▸ What the exercise asks:
When you reach the line containing "- [ ] Email templates" in the data below, begin returning lines exactly as written, and stop once the line containing "as a string" has been returned.

▸ Entries supplied:

☆ ☆ ☆ ☆

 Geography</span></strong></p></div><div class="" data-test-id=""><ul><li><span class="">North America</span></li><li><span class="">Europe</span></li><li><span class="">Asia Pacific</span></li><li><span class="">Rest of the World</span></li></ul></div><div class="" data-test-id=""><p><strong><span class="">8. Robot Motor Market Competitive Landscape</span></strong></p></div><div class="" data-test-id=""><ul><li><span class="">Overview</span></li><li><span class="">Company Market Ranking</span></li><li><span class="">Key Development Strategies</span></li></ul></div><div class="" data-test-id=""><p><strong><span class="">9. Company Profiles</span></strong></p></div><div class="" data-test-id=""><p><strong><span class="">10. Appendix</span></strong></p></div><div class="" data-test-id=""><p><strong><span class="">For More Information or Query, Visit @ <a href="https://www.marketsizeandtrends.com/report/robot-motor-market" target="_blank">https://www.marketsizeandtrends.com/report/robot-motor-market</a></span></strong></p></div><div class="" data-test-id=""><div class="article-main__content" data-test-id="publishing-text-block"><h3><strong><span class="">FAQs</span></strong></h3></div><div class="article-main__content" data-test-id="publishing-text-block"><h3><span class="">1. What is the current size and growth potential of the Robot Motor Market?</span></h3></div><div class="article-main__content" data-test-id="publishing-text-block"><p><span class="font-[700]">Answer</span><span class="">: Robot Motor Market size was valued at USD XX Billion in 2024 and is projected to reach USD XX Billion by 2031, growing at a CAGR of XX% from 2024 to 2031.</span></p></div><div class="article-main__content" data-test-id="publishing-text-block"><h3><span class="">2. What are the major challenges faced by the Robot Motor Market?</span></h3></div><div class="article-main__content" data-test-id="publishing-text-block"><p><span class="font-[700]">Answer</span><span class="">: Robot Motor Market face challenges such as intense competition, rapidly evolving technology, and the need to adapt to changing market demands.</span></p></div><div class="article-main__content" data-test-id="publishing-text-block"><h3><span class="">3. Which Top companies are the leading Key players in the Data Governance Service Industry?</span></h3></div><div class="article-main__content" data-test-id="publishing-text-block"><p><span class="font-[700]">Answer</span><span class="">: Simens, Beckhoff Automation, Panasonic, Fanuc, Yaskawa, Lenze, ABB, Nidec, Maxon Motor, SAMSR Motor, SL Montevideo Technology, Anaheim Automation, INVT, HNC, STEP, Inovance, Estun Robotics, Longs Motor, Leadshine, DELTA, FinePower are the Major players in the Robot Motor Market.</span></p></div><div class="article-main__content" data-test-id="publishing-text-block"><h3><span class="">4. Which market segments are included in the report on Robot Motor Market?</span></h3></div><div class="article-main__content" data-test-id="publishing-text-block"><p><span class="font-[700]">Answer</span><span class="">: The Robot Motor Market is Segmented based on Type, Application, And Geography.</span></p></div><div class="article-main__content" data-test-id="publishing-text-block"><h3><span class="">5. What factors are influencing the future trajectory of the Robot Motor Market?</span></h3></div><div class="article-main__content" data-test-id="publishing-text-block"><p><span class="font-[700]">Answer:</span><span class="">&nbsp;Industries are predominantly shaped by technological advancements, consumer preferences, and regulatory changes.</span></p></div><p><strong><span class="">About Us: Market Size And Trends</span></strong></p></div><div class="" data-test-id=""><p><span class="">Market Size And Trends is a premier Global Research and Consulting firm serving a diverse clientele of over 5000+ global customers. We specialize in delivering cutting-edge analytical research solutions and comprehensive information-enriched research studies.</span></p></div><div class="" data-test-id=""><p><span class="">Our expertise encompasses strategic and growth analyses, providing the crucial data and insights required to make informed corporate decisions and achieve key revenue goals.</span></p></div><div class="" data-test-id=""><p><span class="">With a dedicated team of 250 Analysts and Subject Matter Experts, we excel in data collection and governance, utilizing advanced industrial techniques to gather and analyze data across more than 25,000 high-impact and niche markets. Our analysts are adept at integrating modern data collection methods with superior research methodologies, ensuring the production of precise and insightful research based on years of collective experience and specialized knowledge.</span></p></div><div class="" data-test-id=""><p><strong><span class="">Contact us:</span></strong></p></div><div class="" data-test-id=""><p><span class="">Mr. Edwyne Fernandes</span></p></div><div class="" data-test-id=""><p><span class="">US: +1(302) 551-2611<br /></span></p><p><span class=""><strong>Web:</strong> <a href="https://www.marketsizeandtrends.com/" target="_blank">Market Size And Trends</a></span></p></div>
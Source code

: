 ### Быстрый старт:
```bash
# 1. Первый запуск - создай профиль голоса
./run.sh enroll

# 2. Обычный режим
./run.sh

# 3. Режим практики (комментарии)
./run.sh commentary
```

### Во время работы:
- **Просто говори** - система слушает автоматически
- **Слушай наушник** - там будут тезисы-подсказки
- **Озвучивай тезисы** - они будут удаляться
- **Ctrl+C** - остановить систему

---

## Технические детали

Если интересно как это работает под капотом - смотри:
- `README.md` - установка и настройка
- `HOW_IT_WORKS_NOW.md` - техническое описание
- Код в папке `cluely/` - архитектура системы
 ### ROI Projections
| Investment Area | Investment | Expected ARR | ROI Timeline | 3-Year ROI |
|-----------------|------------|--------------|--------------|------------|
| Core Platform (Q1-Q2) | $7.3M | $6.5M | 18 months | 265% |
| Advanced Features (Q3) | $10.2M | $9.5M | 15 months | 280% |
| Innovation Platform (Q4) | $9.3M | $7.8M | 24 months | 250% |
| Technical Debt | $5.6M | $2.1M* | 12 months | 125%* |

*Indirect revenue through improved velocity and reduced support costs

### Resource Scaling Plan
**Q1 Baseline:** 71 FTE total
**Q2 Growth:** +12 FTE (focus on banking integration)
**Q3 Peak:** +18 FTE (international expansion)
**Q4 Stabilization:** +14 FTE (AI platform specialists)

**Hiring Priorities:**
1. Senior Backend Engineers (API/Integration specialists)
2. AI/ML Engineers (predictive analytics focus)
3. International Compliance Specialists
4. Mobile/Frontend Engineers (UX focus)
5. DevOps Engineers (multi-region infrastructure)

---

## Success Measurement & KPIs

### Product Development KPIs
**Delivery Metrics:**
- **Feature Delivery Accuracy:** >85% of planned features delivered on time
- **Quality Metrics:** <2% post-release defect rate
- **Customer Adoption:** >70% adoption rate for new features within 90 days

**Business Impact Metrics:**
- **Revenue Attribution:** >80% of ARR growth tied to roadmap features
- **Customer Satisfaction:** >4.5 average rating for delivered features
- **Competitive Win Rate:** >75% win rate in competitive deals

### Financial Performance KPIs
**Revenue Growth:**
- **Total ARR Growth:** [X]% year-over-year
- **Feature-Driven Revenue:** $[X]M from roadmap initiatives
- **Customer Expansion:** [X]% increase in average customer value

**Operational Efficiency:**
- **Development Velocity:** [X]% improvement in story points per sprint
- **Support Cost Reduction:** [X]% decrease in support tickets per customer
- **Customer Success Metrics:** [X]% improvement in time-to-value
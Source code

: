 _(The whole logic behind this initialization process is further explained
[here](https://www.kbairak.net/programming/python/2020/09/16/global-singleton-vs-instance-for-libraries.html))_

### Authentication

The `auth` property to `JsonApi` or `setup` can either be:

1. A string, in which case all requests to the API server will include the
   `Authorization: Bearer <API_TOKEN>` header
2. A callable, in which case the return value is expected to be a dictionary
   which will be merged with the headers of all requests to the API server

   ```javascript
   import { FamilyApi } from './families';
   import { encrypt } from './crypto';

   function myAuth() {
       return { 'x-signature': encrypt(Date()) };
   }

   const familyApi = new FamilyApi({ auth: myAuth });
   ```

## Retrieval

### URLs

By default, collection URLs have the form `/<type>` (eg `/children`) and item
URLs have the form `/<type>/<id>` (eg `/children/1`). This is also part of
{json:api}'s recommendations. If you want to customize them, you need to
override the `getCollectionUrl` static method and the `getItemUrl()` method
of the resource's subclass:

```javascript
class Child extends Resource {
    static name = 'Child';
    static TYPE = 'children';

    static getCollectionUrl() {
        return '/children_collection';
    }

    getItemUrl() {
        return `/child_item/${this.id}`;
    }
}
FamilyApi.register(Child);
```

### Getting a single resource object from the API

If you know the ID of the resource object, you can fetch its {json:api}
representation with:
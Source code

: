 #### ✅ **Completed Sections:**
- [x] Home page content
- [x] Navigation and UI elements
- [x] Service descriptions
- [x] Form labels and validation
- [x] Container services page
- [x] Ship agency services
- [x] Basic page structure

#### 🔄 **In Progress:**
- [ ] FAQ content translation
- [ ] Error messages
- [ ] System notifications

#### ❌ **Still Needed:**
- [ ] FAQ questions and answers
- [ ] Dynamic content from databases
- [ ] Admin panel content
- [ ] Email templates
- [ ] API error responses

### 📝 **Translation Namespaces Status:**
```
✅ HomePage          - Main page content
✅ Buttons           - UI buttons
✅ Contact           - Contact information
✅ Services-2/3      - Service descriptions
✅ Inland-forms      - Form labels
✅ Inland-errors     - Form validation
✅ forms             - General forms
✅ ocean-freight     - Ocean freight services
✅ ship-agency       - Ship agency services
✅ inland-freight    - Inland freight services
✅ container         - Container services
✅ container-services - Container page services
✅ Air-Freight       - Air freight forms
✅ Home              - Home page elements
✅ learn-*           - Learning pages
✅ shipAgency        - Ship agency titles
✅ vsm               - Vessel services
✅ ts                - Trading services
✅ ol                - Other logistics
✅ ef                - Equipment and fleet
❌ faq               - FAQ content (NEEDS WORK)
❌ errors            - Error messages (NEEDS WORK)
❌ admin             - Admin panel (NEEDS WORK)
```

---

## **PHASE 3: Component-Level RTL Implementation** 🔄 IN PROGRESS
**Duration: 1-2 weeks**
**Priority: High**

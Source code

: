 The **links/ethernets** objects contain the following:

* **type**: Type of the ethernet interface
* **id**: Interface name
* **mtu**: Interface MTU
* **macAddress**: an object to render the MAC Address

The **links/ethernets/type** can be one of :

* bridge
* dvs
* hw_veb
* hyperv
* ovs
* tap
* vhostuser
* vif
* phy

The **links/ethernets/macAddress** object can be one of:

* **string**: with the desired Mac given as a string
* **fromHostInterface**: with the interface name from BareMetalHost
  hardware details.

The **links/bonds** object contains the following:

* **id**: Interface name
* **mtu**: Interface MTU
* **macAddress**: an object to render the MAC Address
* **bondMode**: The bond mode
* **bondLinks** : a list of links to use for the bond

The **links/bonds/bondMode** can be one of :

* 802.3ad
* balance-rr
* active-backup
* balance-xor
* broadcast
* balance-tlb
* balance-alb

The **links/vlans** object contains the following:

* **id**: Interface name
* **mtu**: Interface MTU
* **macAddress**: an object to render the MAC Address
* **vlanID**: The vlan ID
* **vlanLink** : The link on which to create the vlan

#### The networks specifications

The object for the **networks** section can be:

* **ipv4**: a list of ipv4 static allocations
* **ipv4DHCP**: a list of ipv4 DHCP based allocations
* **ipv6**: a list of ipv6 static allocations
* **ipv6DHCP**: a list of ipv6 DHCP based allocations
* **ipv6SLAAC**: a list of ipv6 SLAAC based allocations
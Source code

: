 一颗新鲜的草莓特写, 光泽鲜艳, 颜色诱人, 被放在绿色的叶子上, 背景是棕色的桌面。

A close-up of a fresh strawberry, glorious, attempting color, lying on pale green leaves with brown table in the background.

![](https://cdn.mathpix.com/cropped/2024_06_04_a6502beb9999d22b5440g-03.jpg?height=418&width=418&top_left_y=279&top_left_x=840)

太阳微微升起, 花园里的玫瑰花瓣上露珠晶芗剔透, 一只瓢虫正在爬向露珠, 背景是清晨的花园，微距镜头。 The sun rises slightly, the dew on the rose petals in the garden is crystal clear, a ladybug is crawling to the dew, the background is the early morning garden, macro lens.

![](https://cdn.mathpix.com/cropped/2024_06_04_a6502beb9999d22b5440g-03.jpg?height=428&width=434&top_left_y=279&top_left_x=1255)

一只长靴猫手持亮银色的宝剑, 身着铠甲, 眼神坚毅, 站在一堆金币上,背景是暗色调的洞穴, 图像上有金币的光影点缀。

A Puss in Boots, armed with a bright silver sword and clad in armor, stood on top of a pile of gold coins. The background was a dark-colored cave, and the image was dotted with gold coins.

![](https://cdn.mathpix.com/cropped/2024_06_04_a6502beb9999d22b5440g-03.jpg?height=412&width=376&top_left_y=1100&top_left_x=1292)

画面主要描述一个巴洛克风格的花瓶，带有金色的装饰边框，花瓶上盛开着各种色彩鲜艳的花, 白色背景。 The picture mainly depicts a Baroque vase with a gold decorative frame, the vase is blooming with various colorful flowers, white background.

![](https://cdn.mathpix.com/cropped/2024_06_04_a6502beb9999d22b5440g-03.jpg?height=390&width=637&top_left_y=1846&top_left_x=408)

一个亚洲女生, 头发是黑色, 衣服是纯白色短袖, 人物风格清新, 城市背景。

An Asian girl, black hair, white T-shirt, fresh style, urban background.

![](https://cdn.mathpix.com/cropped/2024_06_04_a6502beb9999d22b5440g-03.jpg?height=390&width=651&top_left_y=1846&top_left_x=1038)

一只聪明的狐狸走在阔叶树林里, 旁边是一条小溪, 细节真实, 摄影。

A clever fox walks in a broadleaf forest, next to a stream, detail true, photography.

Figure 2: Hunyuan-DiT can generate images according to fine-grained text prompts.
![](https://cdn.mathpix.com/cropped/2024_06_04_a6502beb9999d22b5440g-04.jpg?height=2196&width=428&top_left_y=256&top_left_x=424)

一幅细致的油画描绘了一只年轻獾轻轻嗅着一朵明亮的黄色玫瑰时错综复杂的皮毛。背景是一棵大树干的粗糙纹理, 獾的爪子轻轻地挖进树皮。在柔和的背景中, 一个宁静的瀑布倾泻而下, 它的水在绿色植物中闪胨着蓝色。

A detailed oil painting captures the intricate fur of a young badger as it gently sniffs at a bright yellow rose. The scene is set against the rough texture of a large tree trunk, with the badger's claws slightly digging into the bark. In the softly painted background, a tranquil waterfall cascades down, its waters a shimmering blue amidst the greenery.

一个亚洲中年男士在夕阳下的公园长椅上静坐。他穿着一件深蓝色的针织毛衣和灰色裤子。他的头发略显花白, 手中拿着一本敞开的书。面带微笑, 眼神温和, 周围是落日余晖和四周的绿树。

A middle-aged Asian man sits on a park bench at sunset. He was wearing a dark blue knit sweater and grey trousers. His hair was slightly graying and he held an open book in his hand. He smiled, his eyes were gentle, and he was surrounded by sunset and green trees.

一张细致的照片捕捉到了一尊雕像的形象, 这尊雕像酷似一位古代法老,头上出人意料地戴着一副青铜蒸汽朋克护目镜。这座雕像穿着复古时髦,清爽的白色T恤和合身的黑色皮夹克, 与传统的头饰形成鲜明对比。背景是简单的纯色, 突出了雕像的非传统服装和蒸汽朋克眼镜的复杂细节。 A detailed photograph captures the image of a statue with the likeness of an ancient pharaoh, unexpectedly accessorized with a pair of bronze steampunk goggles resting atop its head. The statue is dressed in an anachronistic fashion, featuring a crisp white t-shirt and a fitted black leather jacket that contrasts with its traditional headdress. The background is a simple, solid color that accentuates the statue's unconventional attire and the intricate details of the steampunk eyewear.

☆ ☆ ☆ ☆

▸ Task answer:
- [ ] Email templates
- [ ] API error responses

### 📝 **Translation Namespaces Status:**
```
✅ HomePage          - Main page content
✅ Buttons           - UI buttons
✅ Contact           - Contact information
✅ Services-2/3      - Service descriptions
✅ Inland-forms      - Form labels
✅ Inland-errors     - Form validation
✅ forms             - General forms
✅ ocean-freight     - Ocean freight services
✅ ship-agency       - Ship agency services
✅ inland-freight    - Inland freight services
✅ container         - Container services
✅ container-services - Container page services
✅ Air-Freight       - Air freight forms
✅ Home              - Home page elements
✅ learn-*           - Learning pages
✅ shipAgency        - Ship agency titles
✅ vsm               - Vessel services
✅ ts                - Trading services
✅ ol                - Other logistics
✅ ef                - Equipment and fleet
❌ faq               - FAQ content (NEEDS WORK)
❌ errors            - Error messages (NEEDS WORK)
❌ admin             - Admin panel (NEEDS WORK)
```

---

## **PHASE 3: Component-Level RTL Implementation** 🔄 IN PROGRESS
**Duration: 1-2 weeks**
**Priority: High**

Source code

: The **links/ethernets** objects contain the following:

* **type**: Type of the ethernet interface
* **id**: Interface name
* **mtu**: Interface MTU
* **macAddress**: an object to render the MAC Address

The **links/ethernets/type** can be one of :

* bridge
* dvs
* hw_veb
* hyperv
* ovs
* tap
* vhostuser
* vif
* phy

The **links/ethernets/macAddress** object can be one of:

* **string**: with the desired Mac given as a string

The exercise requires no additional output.